The Adelphi Orchestra, Violinist Randall Goosby To Perform Korngold's Triumphant Concert Opus

The Adelphi Orchestra, Violinist Randall Goosby To Perform Korngold's Triumphant Concert OpusThe Adelphi Orchestra will feature Randall Mitsuo Goosby, Violin (First Prize winner of the Adelphi Orchestra Competition, First Prize winner of the Sphinx Competition ) in the rarely performed and defiantly triumphant Korngold Concerto for Violin in D major, Op. 35. Randall Goosby's performance of the Korngold Violin Concerto will be the centerpiece in a program entitled "From Vienna with Love" which will also feature Strauss's Overture to Die Fledermaus and concludes with the beautiful Symphony no 2 in D major by Brahms. The concert, conducted by Richard Owen on Sunday October 27th at 7PM will take place at NYC's historic Good Shepherd - Faith Presbyterian Church located in the heart of Lincoln Center. Tickets on sale now.

Widely regarded as one of cinema's preeminent film composers of all time Erich Wolfgang Korngold's extraordinary career defined music in Hollywood's Golden Age. Korngold was honored by The Academy of Motion Picture Arts and Sciences as the first individual musician to win an Oscar for his original film score to the 1938 classic swashbuckler "The Adventures of Robin Hood." When Korngold stepped away the silver screen in 1946, his extraordinary career created a compositional legacy of over twenty film scores, four Academy Award nominations and two Oscars. Despite his cinematic fame Korngold is also considered a composer whose "forgotten music" was impacted by anti-Semitic prejudice and persecution by the Nazi's regime. Twenty first century audiences are generally unaware that in addition to his stature and success as a cinematic pioneer, Korngold was also one of the 20th century's most prodigious European composers for the classical and operatic stage.

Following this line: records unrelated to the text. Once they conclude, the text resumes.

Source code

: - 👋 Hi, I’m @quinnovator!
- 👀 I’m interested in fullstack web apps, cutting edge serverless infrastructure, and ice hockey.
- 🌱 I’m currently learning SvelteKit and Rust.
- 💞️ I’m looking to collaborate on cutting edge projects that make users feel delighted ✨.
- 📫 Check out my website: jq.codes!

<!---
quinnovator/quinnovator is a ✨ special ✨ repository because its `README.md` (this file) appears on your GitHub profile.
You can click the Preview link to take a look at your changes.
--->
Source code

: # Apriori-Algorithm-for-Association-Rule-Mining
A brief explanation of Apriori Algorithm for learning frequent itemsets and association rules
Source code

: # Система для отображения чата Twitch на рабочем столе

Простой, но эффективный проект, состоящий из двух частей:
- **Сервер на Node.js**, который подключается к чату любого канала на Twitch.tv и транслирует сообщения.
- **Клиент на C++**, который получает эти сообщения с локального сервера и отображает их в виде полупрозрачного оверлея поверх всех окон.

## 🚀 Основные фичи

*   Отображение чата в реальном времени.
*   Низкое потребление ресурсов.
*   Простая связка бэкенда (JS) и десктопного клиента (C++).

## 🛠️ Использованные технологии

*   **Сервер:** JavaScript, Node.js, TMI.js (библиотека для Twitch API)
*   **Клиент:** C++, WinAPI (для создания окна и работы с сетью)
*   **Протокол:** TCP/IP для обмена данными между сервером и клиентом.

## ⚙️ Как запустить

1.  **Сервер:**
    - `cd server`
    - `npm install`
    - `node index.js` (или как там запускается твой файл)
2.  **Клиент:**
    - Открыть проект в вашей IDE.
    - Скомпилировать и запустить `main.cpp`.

With the Adelphi Orchestra's upcoming concert "From Vienna with Love" in both New York City and New Jersey, featuring the 22-year-old violin prodigy Randall Mitsuo Goosby playing Korngold's infrequently performed concerto, the Adelphi Orchestra, under the executive leadership of Sylvia Rubin and baton of Artistic Director and principal conductor Richard Owen, is about to shed light on Korngold's complete musical persona obscured by changing geopolitical tides that produced both World Wars, the rise of the Nazi regime and the frank anti-Semitism which paralyzed and obfuscated Korngold's equally important legacy as an influential classical composer before and after his fame in Hollywood.

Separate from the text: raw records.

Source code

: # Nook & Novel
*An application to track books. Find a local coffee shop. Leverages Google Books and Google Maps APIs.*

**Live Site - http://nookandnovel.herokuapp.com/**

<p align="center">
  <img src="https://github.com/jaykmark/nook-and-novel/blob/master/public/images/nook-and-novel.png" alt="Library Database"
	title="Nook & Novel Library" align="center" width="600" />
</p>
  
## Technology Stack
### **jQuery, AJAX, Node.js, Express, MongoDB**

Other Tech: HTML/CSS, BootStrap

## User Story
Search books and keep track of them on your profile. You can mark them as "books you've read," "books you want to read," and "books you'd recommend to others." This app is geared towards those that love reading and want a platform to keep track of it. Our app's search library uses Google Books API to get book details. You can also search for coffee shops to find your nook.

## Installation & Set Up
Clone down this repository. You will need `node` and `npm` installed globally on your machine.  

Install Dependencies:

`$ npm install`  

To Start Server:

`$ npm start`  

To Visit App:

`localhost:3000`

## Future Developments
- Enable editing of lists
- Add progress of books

For violinist Randall Goosby the virtuosic Concerto for Violin in D major, Op. 35 has special resonance in his life. In 2009 Korngold's concerto was the music the then thirteen-year-old Randall listened to while traveling with his family from Tennessee to Colorado to perform in Durango as the winner of the Young Artists Concerto Competition at the Music in the Mountains Festival, Not only did Korngold's lush, sweeping music provide the "sound scape" to the magnificent landscape Randall experienced, it proved to be the preamble to a life changing event. In Durango Goosby first met his early mentor and teacher, the acclaimed violinist Philippe Quint, regarded by many as having performed the quintessential recording of Korngold Concerto for Violin in D major, Op. 35 of his generation. Following in his mentor's footsteps, Goosby pursued his bachelor's degree in Violin Performance at The Juilliard School, under the instruction of reigning violin virtuoso, Itzhak Perlman, and Catherine Cho. Randal currently studies at Julliard in pursuit of a master's degree under the tutelage of Donald Weilerstein and Laurie Smukler.

Born in 1897 in Vienna, Erich Wolfgang Korngold was a child prodigy whose talents as a pianist and composer were compared to Mozart's. At the age of 11 Korngold composed his ballet Der Schneemann (The Snowman), which became a sensation when performed at the Vienna Court for Emperor Franz Josef in 1910. By age 14 Erich wrote his first orchestral score, the Schauspiel Ouverture; his Sinfonietta appeared the following year, as well as his first two operas, Der Ring des Polykrates and Violanta, in 1914.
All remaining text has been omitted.